Although the Commission spent two years studying the issue for SDG&E and SoCalGas, PG&E asserts that a similar effort is not needed in Northern California. To suggest that further study is needed now, is basically suggesting that the Commission erred in its decision regarding SDG&E and SoCalGas.
LGS also opposes PG&E's winter reliability proposal because PG&E's Core Procurement Department does not propose to bid out the additional 75 Mdth/d of storage withdrawal capacity that it would need to meet the Winter Firm Capacity Requirement. Wild Goose opposes PG&E's proposal that the 75 Mdth/d of additional withdrawal capacity would not be put out to bid. PG&E contends that these objections are misplaced and based on self-interest. PG&E asserts that D.93-02-013 obligates PG&E to provide the storage capacity for core reliability needs. Unless this policy is changed, the core cannot seek bids from third-party storage providers to provide the added storage withdrawal capacity to meet reliability needs. PG&E asserts that since the Commission has not yet unbundled PG&E's obligation to provide core storage, the suggestion that PG&E's proposal is anticompetitive is absurd. If LGS or Wild Goose wants to change Commission policy, then it should develop such a proposal and present it to the Commission.
PG&E points out that its rebuttal testimony demonstrates that the increase in the capital expenditures related to the Winter Reliability Standard was to reflect the increase in the installed unit cost ($/ft) for current pipeline installation costs.
After reviewing the record in this proceeding, and the arguments of the parties, there are several reasons why PG&E's Winter Reliability Standard and the related Winter Firm Capacity Requirement proposals should not be adopted at this time.
First, PG&E seeks to apply the 1-in-10 year cold standards that were approved for SDG&E and SoCalGas in D.02-11-073 to PG&E's transmission system. However, D.02-11-073 was a proceeding opened by the Commission to specifically investigate the "adequacy of the SoCalGas and SDG&E gas supply and transmission system to provide service to present and future core and noncore customers of SDG&E." (D.02-11-073, p. 3.) Unlike that proceeding, the central focus of this proceeding is to address the gas market structure for PG&E's gas transmission and storage systems, and to set rates for 2004.
PG&E's own witness acknowledged on cross examination that PG&E's proposals for the Winter Reliability Standard and the Winter Firm Capacity Requirement were based solely on the Commission's adoption of the 1-in-10 year reliability standard adopted for SoCalGas and SDG&E in D.02-11-073. (3 RT 191-192.) PG&E provided very little support to justify why a proceeding investigating a specific set of circumstances in Southern California should be applied equally to PG&E.

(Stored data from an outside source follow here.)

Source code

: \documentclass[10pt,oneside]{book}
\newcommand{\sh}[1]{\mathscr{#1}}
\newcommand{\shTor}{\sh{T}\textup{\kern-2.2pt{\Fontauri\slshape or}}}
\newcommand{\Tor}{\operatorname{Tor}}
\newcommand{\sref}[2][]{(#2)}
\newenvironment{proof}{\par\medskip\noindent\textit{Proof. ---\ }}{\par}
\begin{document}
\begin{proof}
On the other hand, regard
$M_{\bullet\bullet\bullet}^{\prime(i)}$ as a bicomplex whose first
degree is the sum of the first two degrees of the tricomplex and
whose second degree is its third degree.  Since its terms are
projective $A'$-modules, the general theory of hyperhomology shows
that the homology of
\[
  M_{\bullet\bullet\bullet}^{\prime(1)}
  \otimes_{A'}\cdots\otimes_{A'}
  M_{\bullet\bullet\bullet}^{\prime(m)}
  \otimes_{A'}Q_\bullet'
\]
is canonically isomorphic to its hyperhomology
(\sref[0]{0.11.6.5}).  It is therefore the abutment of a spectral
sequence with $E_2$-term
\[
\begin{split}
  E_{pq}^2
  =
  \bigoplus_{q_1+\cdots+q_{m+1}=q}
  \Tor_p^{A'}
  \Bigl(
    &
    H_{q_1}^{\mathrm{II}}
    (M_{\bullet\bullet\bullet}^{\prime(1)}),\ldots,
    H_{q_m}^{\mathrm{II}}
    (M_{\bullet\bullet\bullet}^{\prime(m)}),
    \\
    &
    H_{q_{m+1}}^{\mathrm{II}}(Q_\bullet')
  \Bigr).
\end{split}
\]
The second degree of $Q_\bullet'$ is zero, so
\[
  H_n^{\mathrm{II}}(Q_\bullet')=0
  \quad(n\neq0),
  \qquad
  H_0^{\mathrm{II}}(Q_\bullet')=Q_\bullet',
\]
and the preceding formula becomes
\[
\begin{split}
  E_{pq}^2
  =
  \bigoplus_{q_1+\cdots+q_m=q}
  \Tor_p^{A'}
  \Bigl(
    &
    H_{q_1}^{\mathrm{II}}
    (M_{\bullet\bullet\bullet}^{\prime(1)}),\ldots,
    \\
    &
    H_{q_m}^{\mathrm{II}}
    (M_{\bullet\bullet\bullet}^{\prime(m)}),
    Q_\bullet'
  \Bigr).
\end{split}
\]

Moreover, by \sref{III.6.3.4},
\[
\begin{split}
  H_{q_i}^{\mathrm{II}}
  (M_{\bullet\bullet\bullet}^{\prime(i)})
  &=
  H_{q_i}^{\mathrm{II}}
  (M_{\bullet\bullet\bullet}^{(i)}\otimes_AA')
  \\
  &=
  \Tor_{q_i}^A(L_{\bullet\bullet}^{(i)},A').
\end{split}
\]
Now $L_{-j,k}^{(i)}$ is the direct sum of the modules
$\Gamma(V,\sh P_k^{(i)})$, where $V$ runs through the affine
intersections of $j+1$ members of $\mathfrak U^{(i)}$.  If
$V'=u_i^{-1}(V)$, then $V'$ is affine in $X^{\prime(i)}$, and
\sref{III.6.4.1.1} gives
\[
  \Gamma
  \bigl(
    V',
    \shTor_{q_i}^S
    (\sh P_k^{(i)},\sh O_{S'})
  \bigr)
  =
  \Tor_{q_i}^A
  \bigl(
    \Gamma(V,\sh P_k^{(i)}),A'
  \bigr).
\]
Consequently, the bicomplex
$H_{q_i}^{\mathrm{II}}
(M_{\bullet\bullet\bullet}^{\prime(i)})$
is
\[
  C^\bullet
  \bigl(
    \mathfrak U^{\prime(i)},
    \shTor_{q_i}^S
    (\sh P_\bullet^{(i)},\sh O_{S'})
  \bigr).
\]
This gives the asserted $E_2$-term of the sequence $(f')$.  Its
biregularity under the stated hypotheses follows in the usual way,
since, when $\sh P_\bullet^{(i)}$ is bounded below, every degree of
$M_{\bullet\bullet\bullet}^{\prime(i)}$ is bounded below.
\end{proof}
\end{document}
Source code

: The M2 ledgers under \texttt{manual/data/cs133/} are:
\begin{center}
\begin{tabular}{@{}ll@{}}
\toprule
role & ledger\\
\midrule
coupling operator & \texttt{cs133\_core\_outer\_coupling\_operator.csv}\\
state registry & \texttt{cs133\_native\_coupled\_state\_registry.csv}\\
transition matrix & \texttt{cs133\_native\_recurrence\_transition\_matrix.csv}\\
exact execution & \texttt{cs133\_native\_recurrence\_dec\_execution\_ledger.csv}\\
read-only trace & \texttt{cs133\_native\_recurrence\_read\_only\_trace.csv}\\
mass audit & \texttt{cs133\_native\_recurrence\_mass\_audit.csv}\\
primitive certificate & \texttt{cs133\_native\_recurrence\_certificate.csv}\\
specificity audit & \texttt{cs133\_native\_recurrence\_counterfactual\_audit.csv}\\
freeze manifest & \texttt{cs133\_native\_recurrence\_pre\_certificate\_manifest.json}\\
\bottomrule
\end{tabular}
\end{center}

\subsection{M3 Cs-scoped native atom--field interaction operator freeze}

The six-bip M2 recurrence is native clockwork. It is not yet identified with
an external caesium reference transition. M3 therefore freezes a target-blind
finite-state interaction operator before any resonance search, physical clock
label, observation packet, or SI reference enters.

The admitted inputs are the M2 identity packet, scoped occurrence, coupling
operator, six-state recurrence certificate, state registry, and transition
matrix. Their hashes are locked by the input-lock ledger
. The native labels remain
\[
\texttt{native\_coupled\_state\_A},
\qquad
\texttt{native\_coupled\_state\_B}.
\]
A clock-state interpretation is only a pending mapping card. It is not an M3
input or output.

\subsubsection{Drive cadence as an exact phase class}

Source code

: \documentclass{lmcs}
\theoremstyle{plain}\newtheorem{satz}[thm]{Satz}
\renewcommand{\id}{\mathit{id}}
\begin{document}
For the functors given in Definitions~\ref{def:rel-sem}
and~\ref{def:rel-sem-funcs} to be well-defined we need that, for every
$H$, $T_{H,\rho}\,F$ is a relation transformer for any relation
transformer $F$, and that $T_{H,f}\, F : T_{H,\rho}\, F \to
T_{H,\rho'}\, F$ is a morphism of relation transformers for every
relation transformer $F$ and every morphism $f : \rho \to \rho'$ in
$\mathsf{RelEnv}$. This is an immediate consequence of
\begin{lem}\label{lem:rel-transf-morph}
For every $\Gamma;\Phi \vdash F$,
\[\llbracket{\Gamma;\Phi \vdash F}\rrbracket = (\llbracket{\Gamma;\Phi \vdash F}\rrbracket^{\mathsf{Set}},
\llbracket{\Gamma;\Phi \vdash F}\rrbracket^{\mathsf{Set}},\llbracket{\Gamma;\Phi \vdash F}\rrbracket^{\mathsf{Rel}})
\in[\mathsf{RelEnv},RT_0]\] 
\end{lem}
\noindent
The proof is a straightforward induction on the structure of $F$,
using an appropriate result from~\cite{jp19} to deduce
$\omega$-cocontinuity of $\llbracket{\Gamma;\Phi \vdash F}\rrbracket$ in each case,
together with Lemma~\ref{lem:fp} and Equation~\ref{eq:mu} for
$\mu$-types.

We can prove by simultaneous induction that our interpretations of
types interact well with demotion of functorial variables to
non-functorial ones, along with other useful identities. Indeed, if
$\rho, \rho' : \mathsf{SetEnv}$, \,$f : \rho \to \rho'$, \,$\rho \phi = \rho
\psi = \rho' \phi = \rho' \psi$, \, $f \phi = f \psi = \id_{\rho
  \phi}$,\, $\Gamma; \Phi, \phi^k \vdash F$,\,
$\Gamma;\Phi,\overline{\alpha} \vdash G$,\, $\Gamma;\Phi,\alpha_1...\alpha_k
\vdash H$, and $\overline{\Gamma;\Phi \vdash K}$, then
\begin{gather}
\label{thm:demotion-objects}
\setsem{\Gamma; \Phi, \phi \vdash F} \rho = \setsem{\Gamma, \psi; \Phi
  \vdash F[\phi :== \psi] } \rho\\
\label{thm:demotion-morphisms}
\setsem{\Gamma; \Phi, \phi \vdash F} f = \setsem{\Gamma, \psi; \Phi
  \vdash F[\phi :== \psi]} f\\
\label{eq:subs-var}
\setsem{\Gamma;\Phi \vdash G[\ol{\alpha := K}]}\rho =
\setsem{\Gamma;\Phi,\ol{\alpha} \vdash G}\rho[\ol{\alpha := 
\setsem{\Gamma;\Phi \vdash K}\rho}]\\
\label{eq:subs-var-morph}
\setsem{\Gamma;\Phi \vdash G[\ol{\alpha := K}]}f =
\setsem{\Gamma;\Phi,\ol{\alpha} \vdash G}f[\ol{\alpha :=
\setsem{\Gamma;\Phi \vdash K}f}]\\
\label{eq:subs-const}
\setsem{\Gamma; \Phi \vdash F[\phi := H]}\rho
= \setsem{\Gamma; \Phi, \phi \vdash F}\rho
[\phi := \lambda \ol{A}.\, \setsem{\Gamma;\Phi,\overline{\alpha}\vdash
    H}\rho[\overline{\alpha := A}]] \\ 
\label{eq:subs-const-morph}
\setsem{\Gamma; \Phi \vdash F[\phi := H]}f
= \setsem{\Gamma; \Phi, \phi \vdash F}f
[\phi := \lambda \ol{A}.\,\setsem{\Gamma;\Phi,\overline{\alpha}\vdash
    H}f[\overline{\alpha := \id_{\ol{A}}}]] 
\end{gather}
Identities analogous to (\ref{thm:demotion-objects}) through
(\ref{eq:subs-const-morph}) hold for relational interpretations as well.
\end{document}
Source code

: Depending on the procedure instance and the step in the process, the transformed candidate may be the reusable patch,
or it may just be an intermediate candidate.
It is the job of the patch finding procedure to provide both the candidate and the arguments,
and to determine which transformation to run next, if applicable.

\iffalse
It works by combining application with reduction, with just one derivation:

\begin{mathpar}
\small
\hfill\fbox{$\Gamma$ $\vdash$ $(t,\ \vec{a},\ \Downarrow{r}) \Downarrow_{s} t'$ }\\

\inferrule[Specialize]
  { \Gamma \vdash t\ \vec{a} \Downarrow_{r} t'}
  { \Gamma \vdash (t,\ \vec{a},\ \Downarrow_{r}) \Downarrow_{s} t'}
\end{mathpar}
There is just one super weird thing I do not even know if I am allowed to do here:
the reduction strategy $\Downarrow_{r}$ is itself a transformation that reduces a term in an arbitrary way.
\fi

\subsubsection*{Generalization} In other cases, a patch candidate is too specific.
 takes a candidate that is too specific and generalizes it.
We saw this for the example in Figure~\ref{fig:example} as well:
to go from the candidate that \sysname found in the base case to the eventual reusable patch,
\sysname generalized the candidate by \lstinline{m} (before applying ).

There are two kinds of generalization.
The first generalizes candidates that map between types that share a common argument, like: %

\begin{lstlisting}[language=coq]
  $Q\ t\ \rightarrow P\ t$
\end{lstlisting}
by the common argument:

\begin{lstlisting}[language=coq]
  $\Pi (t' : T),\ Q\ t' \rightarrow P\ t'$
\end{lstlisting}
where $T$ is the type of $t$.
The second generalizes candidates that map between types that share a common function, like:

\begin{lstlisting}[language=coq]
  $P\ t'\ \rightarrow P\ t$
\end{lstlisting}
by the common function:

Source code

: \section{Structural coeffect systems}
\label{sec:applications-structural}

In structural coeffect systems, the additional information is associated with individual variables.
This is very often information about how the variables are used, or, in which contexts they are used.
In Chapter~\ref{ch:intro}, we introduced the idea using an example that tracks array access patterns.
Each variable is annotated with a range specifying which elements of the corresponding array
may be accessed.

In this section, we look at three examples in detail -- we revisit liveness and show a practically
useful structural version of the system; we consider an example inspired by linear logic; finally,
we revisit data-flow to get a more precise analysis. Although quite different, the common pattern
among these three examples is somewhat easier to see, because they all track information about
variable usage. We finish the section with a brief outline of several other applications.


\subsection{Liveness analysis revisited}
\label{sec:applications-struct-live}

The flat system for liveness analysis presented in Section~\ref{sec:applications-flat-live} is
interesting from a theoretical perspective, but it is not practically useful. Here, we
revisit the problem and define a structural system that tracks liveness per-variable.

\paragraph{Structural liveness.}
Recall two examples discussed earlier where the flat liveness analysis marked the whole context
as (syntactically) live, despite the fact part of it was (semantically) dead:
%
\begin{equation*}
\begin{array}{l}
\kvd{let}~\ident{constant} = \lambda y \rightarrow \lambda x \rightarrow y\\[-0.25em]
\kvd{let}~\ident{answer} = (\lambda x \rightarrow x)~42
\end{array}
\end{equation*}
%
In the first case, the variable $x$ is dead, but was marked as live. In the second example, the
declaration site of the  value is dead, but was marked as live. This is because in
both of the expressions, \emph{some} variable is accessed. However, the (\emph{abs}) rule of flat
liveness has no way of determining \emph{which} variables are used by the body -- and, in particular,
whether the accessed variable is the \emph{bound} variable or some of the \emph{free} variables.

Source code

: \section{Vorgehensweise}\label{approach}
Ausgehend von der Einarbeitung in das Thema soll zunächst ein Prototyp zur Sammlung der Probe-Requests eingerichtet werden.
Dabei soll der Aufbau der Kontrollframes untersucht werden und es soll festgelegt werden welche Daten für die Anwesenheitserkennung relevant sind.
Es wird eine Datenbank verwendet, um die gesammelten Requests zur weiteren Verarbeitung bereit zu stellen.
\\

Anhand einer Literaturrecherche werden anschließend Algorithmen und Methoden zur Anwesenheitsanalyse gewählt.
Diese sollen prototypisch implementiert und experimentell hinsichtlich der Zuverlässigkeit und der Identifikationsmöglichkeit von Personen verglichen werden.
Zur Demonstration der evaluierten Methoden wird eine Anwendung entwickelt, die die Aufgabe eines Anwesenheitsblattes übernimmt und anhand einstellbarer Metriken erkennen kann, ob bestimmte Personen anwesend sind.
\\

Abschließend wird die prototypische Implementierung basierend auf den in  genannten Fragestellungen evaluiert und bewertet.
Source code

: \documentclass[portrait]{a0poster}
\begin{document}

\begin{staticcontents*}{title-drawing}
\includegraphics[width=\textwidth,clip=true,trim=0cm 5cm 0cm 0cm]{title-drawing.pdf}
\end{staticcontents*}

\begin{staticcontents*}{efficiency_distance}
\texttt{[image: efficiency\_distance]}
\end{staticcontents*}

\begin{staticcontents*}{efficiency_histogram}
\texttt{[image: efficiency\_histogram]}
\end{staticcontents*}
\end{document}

Our second reason for not adopting the proposals is that the Winter Reliability Standard is a design planning tool that the utility uses to design its transmission system to meet certain design criteria. The planning and design of the size of the transmission facilities to serve customer load, is not, as PG&E acknowledges, a gas market structure issue. Instead, as noted by TURN, it is an engineering issue that requires careful review. ORA was unable to provide that kind of assistance in this proceeding.
The design and planning of the transmission system to address a 1-in-10 year cold temperature event also has numerous ramifications throughout this proceeding. As noted in the matrix of proposals, many of PG&E's other proposals are specifically tied to the Winter Reliability Standard. In order to thoroughly evaluate all of these proposals, we must start with a thorough evaluation of the root proposal. That evaluation cannot hinge solely on a decision which was opened to investigate the ability of the transmission systems of SDG&E and SoCalGas to serve SDG&E's customers. In addition, PG&E has not provided any documentation to support its need to have a stricter design standard. Without a thorough understanding of the need for a stricter standard, we should not allow PG&E's stricter and more costly proposal to go forward and impact other elements of the gas market structure.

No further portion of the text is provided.